Lewis Linn McArthur (March 18, 1843 – May 10, 1897) was known as an American newspaper publisher, attorney, and state judge in Oregon. He served as a justice of the Oregon Supreme Court from 1870 to 1878.

His son Clifton Nesmith McArthur also became an attorney and served in the United States Congress. His second son, Lewis A. McArthur, was the first editor of the Oregon Geographic Names publications.

==Early life==
Lewis McArthur was born on March 18, 1843, in Portsmouth, Virginia. His father was a US naval officer and hydrologist, Lieutenant Commander William Pope McArthur, and his mother was Mary Stone (Young) McArthur. McArthur's father died at sea in 1850 while returning from a United States Coast Survey mission to survey the Oregon Coast. His father was the nephew of Missouri Senator Lewis F. Linn. Lewis McArthur grew up in Portsmouth and Baltimore, Maryland. He attended Dickinson College in Carlisle, Pennsylvania, in the class of 1861. He was briefly imprisoned in Washington as a Confederate spy in 1861, but was released in 1862. He was admitted to the bar in York County, Maine in 1864, and later that year he moved to Oregon to set up a practice in the developing state.

Once in Oregon, Mcarthur began working for various newspapers in Eastern Oregon before founding the Bedrock Democrat in 1870 at Baker City.

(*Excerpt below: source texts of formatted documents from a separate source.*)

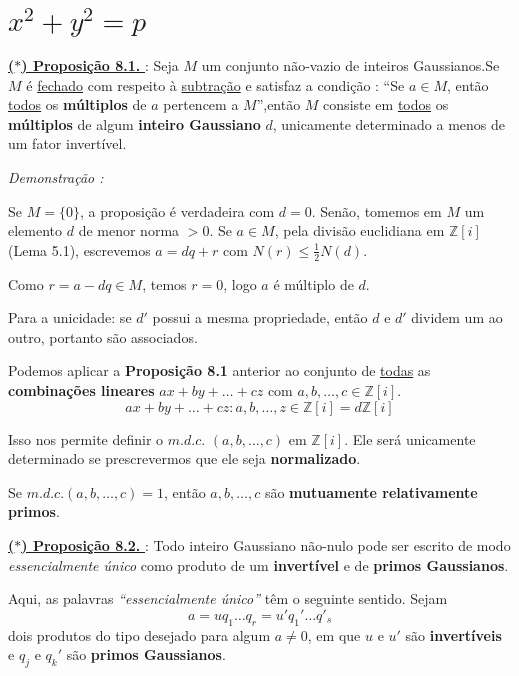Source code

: \section*{$x^2 + y^2 = p$}

\noindent\underline{\underline{\textbf{($\ast$) Proposição 8.1. }}} : Seja $M$ um conjunto não-vazio de inteiros Gaussianos.Se
$M$ é \underline{fechado} com respeito à \underline{subtração} e satisfaz a condição : “Se $a \in M$, então \underline{todos} os \textbf{múltiplos} 
de $a$ pertencem a $M$”,então $M$ consiste em \underline{todos} os \textbf{múltiplos} de algum 
\textbf{inteiro Gaussiano} $d$, unicamente determinado a menos de um fator invertível.

\vspace{0.2cm}
\noindent\textit{Demonstração : }

Se $M=\{0\}$, a proposição é verdadeira com $d=0$.  
Senão, tomemos em $M$ um elemento $d$ de menor norma $>0$.  
Se $a\in M$, pela divisão euclidiana em $\mathbb{Z}[i]$ (Lema 5.1), 
escrevemos $a = dq + r$ com $N(r) \leq \tfrac{1}{2}N(d)$.  

Como $r = a - dq \in M$, temos $r=0$, logo $a$ é múltiplo de $d$.  

Para a unicidade: se $d'$ possui a mesma propriedade, então $d$ e $d'$ dividem um ao outro, 
portanto são associados.

\vspace{0.3cm}

Podemos aplicar a \textbf{Proposição 8.1} anterior ao conjunto de \underline{todas} as \textbf{combinações lineares} 
$ax + by + \ldots + cz$ com $a,b,\dots,c \in \mathbb{Z}[i]$.  
\[
ax+ by + \ldots + cz : a,b,\ldots,z \in \mathbb{Z}[i] = d\mathbb{Z}[i]
\]

Isso nos permite definir o $m.d.c.$ $(a,b,\ldots,c)$ em $\mathbb{Z}[i]$.  
Ele será unicamente determinado se prescrevermos que ele seja \textbf{normalizado}.

Se $m.d.c.(a,b,\ldots,c) = 1$, então $a, b, \ldots , c$ são \textbf{mutuamente relativamente primos}.

\vspace{0.2cm}
\noindent\underline{\underline{\textbf{($\ast$) Proposição 8.2. }}} : Todo inteiro Gaussiano não-nulo pode ser escrito de modo 
\emph{essencialmente único} como produto de um \textbf{invertível} e de \textbf{primos Gaussianos}.

\vspace{0.2cm}

Aqui, as palavras \textit{“essencialmente único”} têm o seguinte sentido. 
Sejam 
\[
a = uq_1 \ldots q_r = u'q_1' \ldots q'_s
\]
dois produtos do tipo desejado para algum $a \neq 0$, em que $u$ e $u'$ são 
\textbf{invertíveis} e $q_j$ e $q_k'$ são \textbf{primos Gaussianos}.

He was the first city recorder for Umatilla, Oregon, after its incorporation. During this time, McArthur conducted some mining and also practiced law.

==Judicial career==
In 1870, McArthur won election to the Oregon Supreme Court. He was re-elected in 1876 to the state’s high court, but the term ended in 1878. That year the legislature reduced the number of sitting justices from five to three. Prior to 1878, Supreme Court justices rode circuit and sat on the Supreme Court bench. In 1878, the legislature split off the circuit court, and Supreme Court justices were given separate responsibilities.

McArthur returned to the bench as a circuit court judge in 1883, serving until 1886. In 1886, he was appointed as the United States Attorney for the state of Oregon, serving until 1890.

==Later life==
McArthur married Harriet K. Nesmith in 1878. Harriet was the daughter of Oregon Senator James W. Nesmith. They had two sons, Clifton Nesmith McArthur and Lewis A. McArthur. From 1890 until his death, Lewis Linn McArthur practiced law in Portland, Oregon. He died in Portland on May 10, 1897.

Clifton McArthur became an attorney and a politician, being elected to the US Congress from Oregon. He was the namesake for McArthur Court at the University of Oregon. Lewis A. McArthur started the Oregon Geographic Names series.